* [Exercise prompt]
Show all lines of the entries in which the word "selectModel" is found.
++++++
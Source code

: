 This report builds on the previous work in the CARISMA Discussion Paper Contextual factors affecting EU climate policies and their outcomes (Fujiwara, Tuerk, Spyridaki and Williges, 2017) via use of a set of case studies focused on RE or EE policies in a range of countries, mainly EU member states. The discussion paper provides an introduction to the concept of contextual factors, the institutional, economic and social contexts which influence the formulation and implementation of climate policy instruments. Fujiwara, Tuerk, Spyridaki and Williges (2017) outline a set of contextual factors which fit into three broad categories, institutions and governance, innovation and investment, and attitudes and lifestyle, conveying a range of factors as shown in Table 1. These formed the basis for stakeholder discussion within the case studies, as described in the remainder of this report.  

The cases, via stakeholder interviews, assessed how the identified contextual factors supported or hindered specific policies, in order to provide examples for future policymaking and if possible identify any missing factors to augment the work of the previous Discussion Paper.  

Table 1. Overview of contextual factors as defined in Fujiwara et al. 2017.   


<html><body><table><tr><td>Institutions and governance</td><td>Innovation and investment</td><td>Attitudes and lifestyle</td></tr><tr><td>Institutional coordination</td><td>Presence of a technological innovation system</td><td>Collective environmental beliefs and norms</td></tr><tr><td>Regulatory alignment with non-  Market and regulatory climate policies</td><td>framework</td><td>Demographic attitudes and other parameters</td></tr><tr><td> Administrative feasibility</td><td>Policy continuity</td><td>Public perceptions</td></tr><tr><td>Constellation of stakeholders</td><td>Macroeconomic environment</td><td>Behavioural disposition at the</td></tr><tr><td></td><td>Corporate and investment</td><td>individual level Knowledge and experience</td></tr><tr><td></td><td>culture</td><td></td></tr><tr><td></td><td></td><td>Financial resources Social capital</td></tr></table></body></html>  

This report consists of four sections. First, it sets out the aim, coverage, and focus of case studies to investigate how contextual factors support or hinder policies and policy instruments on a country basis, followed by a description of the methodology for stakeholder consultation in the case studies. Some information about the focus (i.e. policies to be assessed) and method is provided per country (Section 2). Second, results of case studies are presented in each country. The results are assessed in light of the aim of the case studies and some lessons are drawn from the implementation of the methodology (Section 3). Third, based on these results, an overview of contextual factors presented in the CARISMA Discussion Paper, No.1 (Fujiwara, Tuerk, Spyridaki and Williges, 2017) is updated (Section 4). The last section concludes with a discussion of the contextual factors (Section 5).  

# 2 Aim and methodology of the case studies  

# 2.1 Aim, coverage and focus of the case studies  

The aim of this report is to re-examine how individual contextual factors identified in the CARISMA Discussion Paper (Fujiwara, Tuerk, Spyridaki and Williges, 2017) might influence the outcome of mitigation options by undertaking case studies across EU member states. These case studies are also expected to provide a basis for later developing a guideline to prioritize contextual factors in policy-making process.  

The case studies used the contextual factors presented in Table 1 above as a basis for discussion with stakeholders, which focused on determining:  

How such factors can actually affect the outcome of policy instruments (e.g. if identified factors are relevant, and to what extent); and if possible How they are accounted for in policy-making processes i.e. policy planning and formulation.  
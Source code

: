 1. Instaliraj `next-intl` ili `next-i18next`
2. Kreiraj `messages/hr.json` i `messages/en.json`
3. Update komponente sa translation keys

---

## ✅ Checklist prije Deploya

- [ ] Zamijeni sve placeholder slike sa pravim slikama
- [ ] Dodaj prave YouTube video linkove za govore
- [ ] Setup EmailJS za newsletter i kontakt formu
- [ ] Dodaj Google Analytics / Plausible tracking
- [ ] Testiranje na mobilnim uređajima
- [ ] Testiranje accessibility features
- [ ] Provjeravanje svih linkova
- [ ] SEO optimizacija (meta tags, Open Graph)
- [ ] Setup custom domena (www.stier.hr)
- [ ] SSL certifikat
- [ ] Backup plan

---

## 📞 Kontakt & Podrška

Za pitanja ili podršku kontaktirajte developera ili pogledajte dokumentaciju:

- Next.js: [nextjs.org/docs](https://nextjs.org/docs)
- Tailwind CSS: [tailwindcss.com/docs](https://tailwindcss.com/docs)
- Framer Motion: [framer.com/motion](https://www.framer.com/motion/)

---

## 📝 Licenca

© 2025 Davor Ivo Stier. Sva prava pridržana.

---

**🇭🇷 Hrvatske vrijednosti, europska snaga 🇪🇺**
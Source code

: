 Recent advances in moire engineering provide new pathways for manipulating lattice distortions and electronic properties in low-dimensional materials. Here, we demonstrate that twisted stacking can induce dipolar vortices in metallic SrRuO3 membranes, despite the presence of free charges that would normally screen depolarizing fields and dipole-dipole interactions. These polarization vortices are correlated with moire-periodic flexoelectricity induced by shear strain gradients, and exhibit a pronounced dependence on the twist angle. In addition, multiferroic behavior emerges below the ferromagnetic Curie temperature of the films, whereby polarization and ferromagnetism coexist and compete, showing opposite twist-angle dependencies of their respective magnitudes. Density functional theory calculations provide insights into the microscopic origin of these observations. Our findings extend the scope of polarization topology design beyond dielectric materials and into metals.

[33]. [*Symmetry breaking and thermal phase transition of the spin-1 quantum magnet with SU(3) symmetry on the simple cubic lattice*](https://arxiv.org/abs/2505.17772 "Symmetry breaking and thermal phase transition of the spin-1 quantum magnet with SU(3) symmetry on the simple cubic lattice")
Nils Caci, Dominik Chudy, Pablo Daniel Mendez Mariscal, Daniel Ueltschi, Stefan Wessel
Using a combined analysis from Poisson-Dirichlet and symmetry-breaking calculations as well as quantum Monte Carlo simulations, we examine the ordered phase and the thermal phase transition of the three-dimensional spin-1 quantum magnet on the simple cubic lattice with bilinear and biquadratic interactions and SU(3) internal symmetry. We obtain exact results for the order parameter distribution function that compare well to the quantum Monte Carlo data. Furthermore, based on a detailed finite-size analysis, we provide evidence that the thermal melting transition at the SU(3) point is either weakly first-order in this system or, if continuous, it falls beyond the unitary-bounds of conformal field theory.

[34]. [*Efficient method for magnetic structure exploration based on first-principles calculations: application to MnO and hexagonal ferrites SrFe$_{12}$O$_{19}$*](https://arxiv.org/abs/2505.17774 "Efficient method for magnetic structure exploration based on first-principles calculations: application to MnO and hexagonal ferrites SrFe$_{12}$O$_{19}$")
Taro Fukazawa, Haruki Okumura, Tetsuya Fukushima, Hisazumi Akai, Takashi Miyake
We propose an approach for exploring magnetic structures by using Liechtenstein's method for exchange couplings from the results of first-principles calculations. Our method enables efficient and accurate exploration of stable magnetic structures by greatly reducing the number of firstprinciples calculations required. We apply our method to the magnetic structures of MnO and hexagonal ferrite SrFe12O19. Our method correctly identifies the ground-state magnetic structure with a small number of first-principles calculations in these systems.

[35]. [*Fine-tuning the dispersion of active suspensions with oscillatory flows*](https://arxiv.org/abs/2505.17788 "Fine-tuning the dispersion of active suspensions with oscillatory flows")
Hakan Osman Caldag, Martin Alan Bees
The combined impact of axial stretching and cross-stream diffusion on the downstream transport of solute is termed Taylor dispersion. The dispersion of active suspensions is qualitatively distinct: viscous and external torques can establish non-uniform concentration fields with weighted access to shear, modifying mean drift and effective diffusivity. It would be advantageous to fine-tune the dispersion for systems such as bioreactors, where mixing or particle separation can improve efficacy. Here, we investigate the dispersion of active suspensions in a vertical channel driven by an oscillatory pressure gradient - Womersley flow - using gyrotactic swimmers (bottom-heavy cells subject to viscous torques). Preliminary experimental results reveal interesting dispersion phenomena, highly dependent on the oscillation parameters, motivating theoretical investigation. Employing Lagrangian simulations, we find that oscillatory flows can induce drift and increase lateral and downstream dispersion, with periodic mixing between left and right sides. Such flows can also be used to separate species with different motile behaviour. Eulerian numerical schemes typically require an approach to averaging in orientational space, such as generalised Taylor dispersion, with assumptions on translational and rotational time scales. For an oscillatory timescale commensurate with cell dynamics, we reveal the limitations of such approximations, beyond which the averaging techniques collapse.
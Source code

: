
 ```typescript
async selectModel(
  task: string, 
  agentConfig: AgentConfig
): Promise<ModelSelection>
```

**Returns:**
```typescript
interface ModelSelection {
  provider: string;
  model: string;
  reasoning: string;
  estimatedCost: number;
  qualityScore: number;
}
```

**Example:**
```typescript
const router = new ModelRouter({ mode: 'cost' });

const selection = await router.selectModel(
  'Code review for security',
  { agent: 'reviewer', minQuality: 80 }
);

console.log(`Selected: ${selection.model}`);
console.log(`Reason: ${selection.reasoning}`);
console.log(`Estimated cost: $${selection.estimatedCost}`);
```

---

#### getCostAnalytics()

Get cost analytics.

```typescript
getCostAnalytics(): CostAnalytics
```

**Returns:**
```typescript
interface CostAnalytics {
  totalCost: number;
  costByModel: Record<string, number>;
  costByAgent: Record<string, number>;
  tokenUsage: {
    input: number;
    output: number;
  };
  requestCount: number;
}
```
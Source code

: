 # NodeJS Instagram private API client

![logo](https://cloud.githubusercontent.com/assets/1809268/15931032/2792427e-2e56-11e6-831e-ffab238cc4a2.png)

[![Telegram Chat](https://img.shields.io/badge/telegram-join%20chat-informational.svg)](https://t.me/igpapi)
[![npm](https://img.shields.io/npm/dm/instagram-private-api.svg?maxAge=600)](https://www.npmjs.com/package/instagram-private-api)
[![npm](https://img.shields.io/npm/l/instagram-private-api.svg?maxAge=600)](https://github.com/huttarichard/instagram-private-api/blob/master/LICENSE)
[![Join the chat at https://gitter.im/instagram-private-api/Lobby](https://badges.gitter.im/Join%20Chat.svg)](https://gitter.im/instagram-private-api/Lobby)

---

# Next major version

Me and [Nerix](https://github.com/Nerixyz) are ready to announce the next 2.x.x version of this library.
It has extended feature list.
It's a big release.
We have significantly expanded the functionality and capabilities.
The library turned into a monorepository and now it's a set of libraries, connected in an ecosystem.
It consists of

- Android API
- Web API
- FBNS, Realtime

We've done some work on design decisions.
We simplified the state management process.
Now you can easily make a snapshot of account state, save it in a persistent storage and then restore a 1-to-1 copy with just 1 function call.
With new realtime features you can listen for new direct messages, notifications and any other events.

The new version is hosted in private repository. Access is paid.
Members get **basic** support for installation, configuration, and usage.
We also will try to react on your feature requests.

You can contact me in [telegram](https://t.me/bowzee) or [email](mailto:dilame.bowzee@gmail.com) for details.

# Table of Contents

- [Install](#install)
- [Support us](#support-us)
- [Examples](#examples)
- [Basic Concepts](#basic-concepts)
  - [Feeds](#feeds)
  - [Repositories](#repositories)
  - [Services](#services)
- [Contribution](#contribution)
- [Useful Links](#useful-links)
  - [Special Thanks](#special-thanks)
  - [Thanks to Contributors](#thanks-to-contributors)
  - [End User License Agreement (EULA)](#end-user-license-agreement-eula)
++++++
* [Reply]
async selectModel(
const selection = await router.selectModel(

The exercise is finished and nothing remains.